→ **Listed entries**
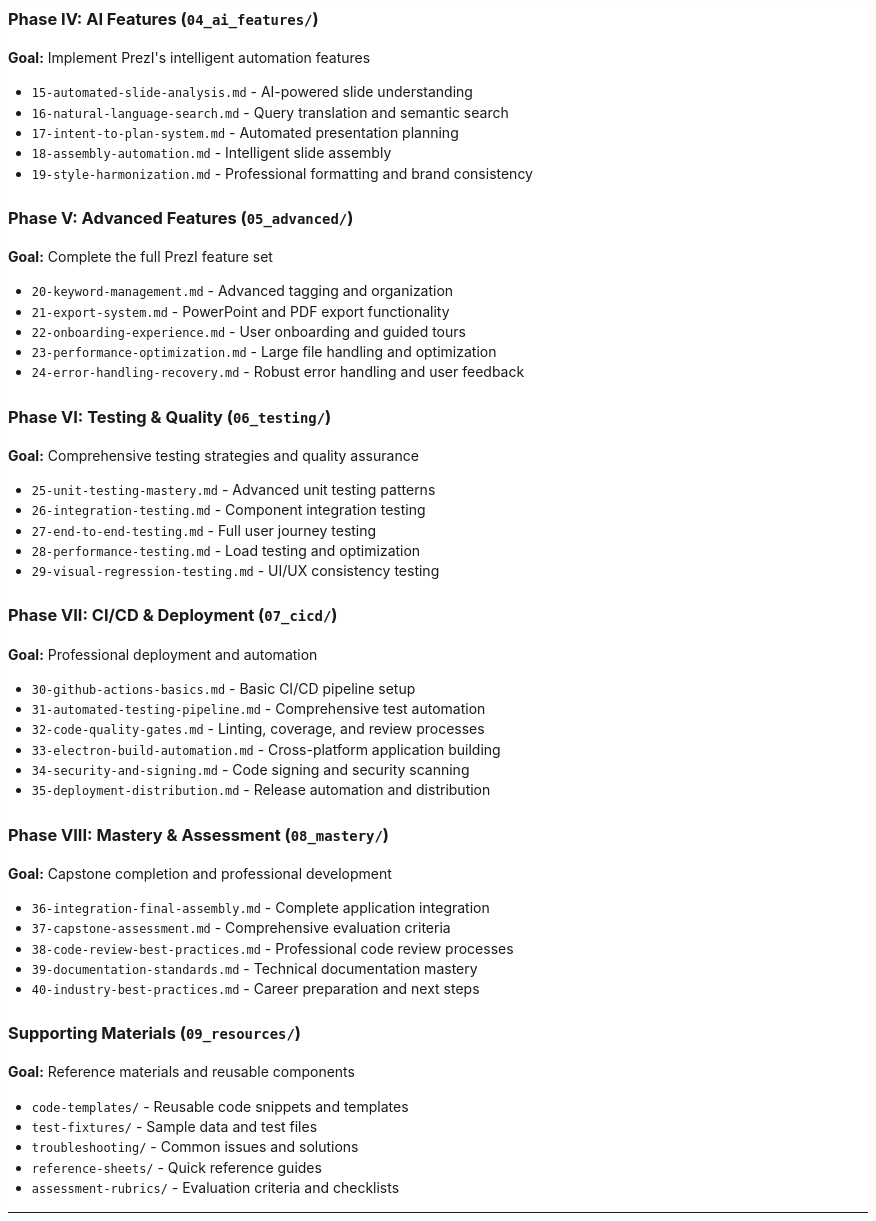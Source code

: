 ### **Phase IV: AI Features** (`04_ai_features/`)
**Goal:** Implement PrezI's intelligent automation features

- `15-automated-slide-analysis.md` - AI-powered slide understanding
- `16-natural-language-search.md` - Query translation and semantic search
- `17-intent-to-plan-system.md` - Automated presentation planning
- `18-assembly-automation.md` - Intelligent slide assembly
- `19-style-harmonization.md` - Professional formatting and brand consistency

### **Phase V: Advanced Features** (`05_advanced/`)
**Goal:** Complete the full PrezI feature set

- `20-keyword-management.md` - Advanced tagging and organization
- `21-export-system.md` - PowerPoint and PDF export functionality
- `22-onboarding-experience.md` - User onboarding and guided tours
- `23-performance-optimization.md` - Large file handling and optimization
- `24-error-handling-recovery.md` - Robust error handling and user feedback

### **Phase VI: Testing & Quality** (`06_testing/`)
**Goal:** Comprehensive testing strategies and quality assurance

- `25-unit-testing-mastery.md` - Advanced unit testing patterns
- `26-integration-testing.md` - Component integration testing
- `27-end-to-end-testing.md` - Full user journey testing
- `28-performance-testing.md` - Load testing and optimization
- `29-visual-regression-testing.md` - UI/UX consistency testing

### **Phase VII: CI/CD & Deployment** (`07_cicd/`)
**Goal:** Professional deployment and automation

- `30-github-actions-basics.md` - Basic CI/CD pipeline setup
- `31-automated-testing-pipeline.md` - Comprehensive test automation
- `32-code-quality-gates.md` - Linting, coverage, and review processes
- `33-electron-build-automation.md` - Cross-platform application building
- `34-security-and-signing.md` - Code signing and security scanning
- `35-deployment-distribution.md` - Release automation and distribution

### **Phase VIII: Mastery & Assessment** (`08_mastery/`)
**Goal:** Capstone completion and professional development

- `36-integration-final-assembly.md` - Complete application integration
- `37-capstone-assessment.md` - Comprehensive evaluation criteria
- `38-code-review-best-practices.md` - Professional code review processes
- `39-documentation-standards.md` - Technical documentation mastery
- `40-industry-best-practices.md` - Career preparation and next steps

### **Supporting Materials** (`09_resources/`)
**Goal:** Reference materials and reusable components

- `code-templates/` - Reusable code snippets and templates
- `test-fixtures/` - Sample data and test files
- `troubleshooting/` - Common issues and solutions
- `reference-sheets/` - Quick reference guides
- `assessment-rubrics/` - Evaluation criteria and checklists

---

→ **Work to be completed**
Copy exactly the stretch of data above from the line with "automation and distribution" through the line with "and reusable components", and omit all other lines.

→ **Reply**
- `35-deployment-distribution.md` - Release automation and distribution

### **Phase VIII: Mastery & Assessment** (`08_mastery/`)
**Goal:** Capstone completion and professional development

- `36-integration-final-assembly.md` - Complete application integration
- `37-capstone-assessment.md` - Comprehensive evaluation criteria
- `38-code-review-best-practices.md` - Professional code review processes
- `39-documentation-standards.md` - Technical documentation mastery
- `40-industry-best-practices.md` - Career preparation and next steps

### **Supporting Materials** (`09_resources/`)
**Goal:** Reference materials and reusable components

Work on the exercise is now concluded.